- [ABOUT THIS TASK]
Show each line of the entries below in which the word "Member" appears.

- [INPUT]
--------------------

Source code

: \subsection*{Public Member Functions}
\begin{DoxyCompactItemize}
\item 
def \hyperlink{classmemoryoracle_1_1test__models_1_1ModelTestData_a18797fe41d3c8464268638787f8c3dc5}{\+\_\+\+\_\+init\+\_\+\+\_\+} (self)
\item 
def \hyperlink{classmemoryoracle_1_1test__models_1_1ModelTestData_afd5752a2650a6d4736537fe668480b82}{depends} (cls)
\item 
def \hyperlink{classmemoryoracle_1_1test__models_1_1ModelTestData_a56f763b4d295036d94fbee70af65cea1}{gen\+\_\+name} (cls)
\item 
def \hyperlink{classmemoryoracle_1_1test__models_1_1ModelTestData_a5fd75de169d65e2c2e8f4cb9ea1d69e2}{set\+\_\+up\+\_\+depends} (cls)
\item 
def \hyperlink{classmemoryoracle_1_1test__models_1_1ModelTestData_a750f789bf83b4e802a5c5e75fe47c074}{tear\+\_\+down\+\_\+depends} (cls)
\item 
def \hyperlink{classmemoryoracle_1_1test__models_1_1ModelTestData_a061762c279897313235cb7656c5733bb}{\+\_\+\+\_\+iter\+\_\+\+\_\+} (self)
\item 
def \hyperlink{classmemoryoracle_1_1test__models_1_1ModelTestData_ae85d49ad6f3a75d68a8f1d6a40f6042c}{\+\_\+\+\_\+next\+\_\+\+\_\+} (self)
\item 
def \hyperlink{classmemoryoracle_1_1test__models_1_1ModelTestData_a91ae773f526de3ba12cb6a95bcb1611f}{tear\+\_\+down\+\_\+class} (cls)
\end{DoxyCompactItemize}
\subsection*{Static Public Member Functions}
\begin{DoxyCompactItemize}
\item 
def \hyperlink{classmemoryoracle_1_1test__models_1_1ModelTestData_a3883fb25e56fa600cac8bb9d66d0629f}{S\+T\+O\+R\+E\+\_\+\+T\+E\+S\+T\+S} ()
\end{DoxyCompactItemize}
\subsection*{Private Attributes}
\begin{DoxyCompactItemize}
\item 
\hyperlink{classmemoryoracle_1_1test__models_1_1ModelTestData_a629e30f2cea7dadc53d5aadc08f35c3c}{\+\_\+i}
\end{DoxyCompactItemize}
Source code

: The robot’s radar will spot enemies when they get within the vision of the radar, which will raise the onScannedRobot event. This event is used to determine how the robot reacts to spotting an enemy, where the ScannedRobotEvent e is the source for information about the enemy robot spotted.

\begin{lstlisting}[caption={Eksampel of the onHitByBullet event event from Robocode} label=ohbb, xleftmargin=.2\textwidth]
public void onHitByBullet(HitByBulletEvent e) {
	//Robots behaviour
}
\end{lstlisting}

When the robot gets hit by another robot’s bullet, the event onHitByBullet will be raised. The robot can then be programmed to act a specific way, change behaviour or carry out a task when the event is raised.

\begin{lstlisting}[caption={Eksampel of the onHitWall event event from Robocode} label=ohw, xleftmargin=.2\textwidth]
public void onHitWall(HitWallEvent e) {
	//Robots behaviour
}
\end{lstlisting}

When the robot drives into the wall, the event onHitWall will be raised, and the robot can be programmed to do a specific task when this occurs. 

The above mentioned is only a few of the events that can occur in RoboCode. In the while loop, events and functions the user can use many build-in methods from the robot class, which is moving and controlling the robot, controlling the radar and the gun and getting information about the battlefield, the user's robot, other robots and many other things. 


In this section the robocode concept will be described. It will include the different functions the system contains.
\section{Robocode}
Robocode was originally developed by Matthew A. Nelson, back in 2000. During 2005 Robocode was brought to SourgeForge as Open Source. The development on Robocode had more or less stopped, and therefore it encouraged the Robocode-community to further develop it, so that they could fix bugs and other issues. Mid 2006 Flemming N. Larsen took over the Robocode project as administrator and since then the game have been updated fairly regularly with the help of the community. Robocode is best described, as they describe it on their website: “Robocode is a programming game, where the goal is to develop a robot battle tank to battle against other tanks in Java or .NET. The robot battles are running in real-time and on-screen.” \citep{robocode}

--------------------

- [EXPECTED ANSWER]
: \subsection*{Public Member Functions}
\subsection*{Static Public Member Functions}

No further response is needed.